Dagli anni Trenta le insegne luminose sono un elemento indispensabile per la capitale mondiale del divertimento. Tanto da finire in un museo. Scintillante

Las Vegas non è una città di ricordi. Isolata nel nulla del deserto del Mojhave, è sempre stata in linea con il proprio tempo, spesso anticipandolo. Capitale del divertimento e del gioco d’azzardo, Vegas non è più solo una fantasmagorica, rutilante, macchina mangiasoldi. È il regno dell’eccesso e del delirio architettonico, aperto 24 ore su 24. Un labirinto di contraddizioni, un fuoco d’artificio di trovate scenografiche, un groviglio di colori e suoni, un vortice di spettacoli: il trionfo dell’eccesso.
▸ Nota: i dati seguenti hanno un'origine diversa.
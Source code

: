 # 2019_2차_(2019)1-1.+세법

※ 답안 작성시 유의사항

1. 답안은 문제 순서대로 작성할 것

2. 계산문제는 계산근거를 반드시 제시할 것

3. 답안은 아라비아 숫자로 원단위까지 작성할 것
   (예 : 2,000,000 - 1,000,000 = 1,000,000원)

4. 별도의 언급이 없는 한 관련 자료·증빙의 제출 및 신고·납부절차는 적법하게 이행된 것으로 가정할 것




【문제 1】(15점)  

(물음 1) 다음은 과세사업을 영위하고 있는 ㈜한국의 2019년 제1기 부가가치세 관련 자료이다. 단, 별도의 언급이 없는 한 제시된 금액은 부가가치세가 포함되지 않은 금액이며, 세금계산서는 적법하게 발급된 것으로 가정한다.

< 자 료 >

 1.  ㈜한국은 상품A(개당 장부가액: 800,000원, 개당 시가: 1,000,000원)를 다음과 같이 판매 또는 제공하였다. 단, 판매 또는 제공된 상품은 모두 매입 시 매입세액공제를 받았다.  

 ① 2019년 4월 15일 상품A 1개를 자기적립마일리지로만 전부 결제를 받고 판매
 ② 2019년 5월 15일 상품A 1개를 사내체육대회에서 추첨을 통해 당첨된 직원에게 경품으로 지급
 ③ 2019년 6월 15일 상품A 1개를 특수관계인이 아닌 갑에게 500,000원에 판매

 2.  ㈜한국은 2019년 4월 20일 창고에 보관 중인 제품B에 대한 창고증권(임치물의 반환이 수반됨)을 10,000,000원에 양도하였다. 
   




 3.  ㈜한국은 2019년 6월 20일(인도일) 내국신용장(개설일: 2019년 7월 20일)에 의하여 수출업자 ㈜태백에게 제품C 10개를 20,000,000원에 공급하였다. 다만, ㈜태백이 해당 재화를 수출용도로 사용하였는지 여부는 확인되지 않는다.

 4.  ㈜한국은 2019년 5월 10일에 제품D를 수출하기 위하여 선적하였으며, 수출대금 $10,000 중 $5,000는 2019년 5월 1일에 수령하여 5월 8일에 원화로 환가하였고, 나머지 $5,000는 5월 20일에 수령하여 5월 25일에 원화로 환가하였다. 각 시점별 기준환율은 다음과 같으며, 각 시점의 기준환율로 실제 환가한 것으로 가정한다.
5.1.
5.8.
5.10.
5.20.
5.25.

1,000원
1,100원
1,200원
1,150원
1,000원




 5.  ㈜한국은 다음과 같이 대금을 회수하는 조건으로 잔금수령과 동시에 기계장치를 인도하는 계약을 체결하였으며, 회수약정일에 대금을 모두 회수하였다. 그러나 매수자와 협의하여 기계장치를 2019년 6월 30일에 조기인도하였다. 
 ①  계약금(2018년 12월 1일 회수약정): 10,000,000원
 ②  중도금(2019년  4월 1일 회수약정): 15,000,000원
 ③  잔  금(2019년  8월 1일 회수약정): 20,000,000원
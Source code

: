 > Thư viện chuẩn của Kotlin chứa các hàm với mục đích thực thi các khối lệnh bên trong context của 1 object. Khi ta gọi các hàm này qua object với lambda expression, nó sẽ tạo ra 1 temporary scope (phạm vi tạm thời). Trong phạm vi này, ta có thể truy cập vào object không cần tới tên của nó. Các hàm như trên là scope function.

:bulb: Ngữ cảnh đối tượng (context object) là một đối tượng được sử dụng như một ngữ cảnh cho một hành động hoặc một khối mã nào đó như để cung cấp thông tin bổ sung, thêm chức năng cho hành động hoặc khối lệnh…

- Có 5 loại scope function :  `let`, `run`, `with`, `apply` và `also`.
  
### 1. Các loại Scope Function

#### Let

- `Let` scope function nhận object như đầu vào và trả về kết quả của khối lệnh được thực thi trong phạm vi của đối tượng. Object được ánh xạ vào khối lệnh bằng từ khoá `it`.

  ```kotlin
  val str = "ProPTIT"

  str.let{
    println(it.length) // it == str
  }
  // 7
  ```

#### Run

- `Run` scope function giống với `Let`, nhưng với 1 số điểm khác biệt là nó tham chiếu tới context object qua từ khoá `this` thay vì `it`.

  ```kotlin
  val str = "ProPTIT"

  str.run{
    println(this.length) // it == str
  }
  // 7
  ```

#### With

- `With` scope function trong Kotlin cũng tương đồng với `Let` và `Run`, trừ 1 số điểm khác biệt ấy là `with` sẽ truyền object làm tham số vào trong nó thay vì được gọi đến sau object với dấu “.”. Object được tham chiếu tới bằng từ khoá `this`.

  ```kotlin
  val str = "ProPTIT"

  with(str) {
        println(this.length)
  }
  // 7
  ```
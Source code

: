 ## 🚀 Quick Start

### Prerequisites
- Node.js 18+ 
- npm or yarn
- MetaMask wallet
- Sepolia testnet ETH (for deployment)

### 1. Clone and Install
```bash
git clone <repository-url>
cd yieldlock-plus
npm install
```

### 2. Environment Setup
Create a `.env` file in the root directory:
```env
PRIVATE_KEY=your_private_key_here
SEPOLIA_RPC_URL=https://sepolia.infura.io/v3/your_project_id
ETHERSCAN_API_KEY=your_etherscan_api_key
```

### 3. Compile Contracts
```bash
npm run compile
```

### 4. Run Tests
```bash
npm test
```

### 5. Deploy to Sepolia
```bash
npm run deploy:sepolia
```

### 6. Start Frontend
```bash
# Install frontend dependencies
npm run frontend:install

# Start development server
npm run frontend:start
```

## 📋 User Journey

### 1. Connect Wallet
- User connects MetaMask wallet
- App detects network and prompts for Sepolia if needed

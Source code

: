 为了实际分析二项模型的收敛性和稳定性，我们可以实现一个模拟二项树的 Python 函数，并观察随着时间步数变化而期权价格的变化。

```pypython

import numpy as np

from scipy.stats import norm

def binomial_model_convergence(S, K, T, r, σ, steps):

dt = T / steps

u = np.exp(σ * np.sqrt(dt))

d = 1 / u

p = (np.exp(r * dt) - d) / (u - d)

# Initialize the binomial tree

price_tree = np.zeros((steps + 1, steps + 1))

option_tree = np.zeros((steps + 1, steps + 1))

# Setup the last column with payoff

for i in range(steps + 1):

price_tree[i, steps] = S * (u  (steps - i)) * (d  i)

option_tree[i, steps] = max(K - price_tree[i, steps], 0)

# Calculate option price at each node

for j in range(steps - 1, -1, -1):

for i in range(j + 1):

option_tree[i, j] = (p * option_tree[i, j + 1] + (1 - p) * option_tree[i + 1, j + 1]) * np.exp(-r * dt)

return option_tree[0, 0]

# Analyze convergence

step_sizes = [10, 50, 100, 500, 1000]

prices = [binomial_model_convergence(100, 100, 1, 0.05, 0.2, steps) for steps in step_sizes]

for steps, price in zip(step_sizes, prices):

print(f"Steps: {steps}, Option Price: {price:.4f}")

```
Sullo sfondo opaco e sordo del deserto, luogo tradizionalmente deputato alle tentazioni, risuonano le lusinghe e la visione di una delle città più divertenti e vivaci del mondo, un’oasi scintillante e opulenta, una vera e propria Disneyland del turismo. Un immenso luna park dove i parametri della normalità vengono meno e tutto appare plausibile. Le certezze, le consuetudini, i valori e i divieti validi nel resto del mondo si fermano alle sue porte. A Vegas non chiedi verità, non chiedi coerenza, negli hotel i gondolieri possono cantare O’ sole mio, i soffitti grondano d’oro e di angioletti e i camerieri indossano toghe e sandali alla schiava. Nell’aria immobile di uno dei luoghi più inospitali della terra, in una dimensione atemporale, si agita frenetico un luogo dove nessuna stravaganza appare veramente tale e qualsiasi follia, soprattutto a livello architettonico, è consentita

Quanto all’offerta alberghiera di Las Vegas, la regola è sempre quella: rinnovarsi per rimanere sempre uguali a se stessi, unici e inimitabili. L’imperativo è uno solo: essere all’avanguardia; il credo: esagerare. Perennemente in fase di ampliamento e ristrutturazione per meglio battere la concorrenza in termini di sperimentazione e stravaganza, questi hotel sono il prodotto più autenticamente originale di questa originale città. L’obiettivo non è solo quello di attrarre il maggior numero di clienti, ma fare in modo che, invece di vagare storditi da tante insegne, neon, luci, richiami e lusinghe da un locale all’altro, rimangano “prigionieri” degli alberghi, catturati dalle mille possibilità offerte da questi microcosmi dispensatori di svaghi e divertimenti, di sogni e di promesse di felicità. In un paesaggio irreale prende forma una città irreale, più simile a un paese dei balocchi, un circo architettonico, con i suoi faraonici alberghi che mischiano con disinvoltura Camelot, Giza, la Roma imperiale, Venezia, New York, la Tour Eiffel. Eppure, anche se all’inizio non è facile prenderla sul serio, Vegas è una città vera, forte e aggressiva, esuberante, l’unica che possa reggere il confronto schiacciante con la desolazione che la circonda.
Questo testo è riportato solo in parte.